夏、吐息

夏目涙甘

短編

真夏、8月の夜、蝉の声が鳴っている。こんな日々に今、君は何を思うのか。

夏はどろどろしてる。相変わらず、17回目の夏にそんなことを思いながら車窓を眺める。様々な人の欲望が増加する。暖かくなると人は気が動転するのか?

寒い方が自分をさらけ出さなくて済むのだろう。良いのか、悪いのか、よく分からない。

何かに抗っているのか、もしかしたら、、、そんなこと思ったり思わなかったり、日常が通過していく。日々を超越するような劇的な変化が欲しいなんてわがままだ。結局、めんどくさいことが起こったら前の日常に戻りたいなんて思うのだ。なんて傲慢、それが人間。いざとなると逃げたくなるものだ。

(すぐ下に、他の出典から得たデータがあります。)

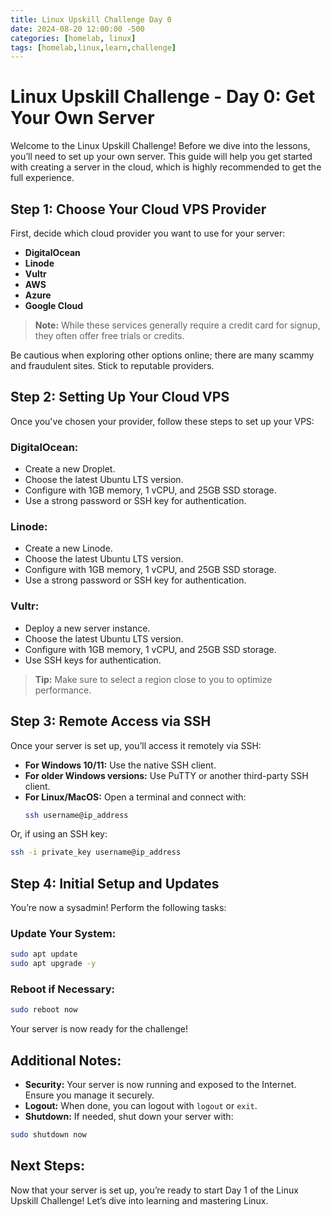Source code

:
 ```yaml
---
title: Linux Upskill Challenge Day 0
date: 2024-08-20 12:00:00 -500
categories: [homelab, linux]
tags: [homelab,linux,learn,challenge]
---
```


# Linux Upskill Challenge - Day 0: Get Your Own Server

Welcome to the Linux Upskill Challenge! Before we dive into the lessons, you’ll need to set up your own server. This guide will help you get started with creating a server in the cloud, which is highly recommended to get the full experience.

## **Step 1: Choose Your Cloud VPS Provider**

First, decide which cloud provider you want to use for your server:

- **DigitalOcean**
- **Linode**
- **Vultr**
- **AWS**
- **Azure**
- **Google Cloud**

> **Note:** While these services generally require a credit card for signup, they often offer free trials or credits.

Be cautious when exploring other options online; there are many scammy and fraudulent sites. Stick to reputable providers.

## **Step 2: Setting Up Your Cloud VPS**

Once you've chosen your provider, follow these steps to set up your VPS:

### **DigitalOcean:**
- Create a new Droplet.
- Choose the latest Ubuntu LTS version.
- Configure with 1GB memory, 1 vCPU, and 25GB SSD storage.
- Use a strong password or SSH key for authentication.

### **Linode:**
- Create a new Linode.
- Choose the latest Ubuntu LTS version.
- Configure with 1GB memory, 1 vCPU, and 25GB SSD storage.
- Use a strong password or SSH key for authentication.

### **Vultr:**
- Deploy a new server instance.
- Choose the latest Ubuntu LTS version.
- Configure with 1GB memory, 1 vCPU, and 25GB SSD storage.
- Use SSH keys for authentication.

> **Tip:** Make sure to select a region close to you to optimize performance.

## **Step 3: Remote Access via SSH**

Once your server is set up, you’ll access it remotely via SSH:

- **For Windows 10/11:** Use the native SSH client.
- **For older Windows versions:** Use PuTTY or another third-party SSH client.
- **For Linux/MacOS:** Open a terminal and connect with:
  ```bash
  ssh username@ip_address
  ```


Or, if using an SSH key:

```bash
ssh -i private_key username@ip_address
```
## Step 4: Initial Setup and Updates

You’re now a sysadmin! Perform the following tasks:

### Update Your System:

```bash
sudo apt update
sudo apt upgrade -y
```
### Reboot if Necessary:

```bash
sudo reboot now
```
Your server is now ready for the challenge!

## Additional Notes:

- **Security:** Your server is now running and exposed to the Internet. Ensure you manage it securely.
- **Logout:** When done, you can logout with `logout` or `exit`.
- **Shutdown:** If needed, shut down your server with:

```bash
sudo shutdown now
```
## Next Steps:

Now that your server is set up, you’re ready to start Day 1 of the Linux Upskill Challenge! Let’s dive into learning and mastering Linux.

何が責任感だ、人間にそんなもの元々備わってないから逃げる奴が出てくるに決まってる。愛してるから、好きだからなんでもできるなんて思わない方が身のためだろう。大切なものができたら責任ができるって本当にそうなのだろうか。ただ、単に自分に役割が生まれて何者かになりたい欲求が満たされてその社会的地位に縋ってるだけだろ。自分の自由が奪われていく音を聞こえないフリして妥協で何かを成し遂げようとすることほどダサいことない、これもただの10代の戯言だと一蹴されたら終わるだが。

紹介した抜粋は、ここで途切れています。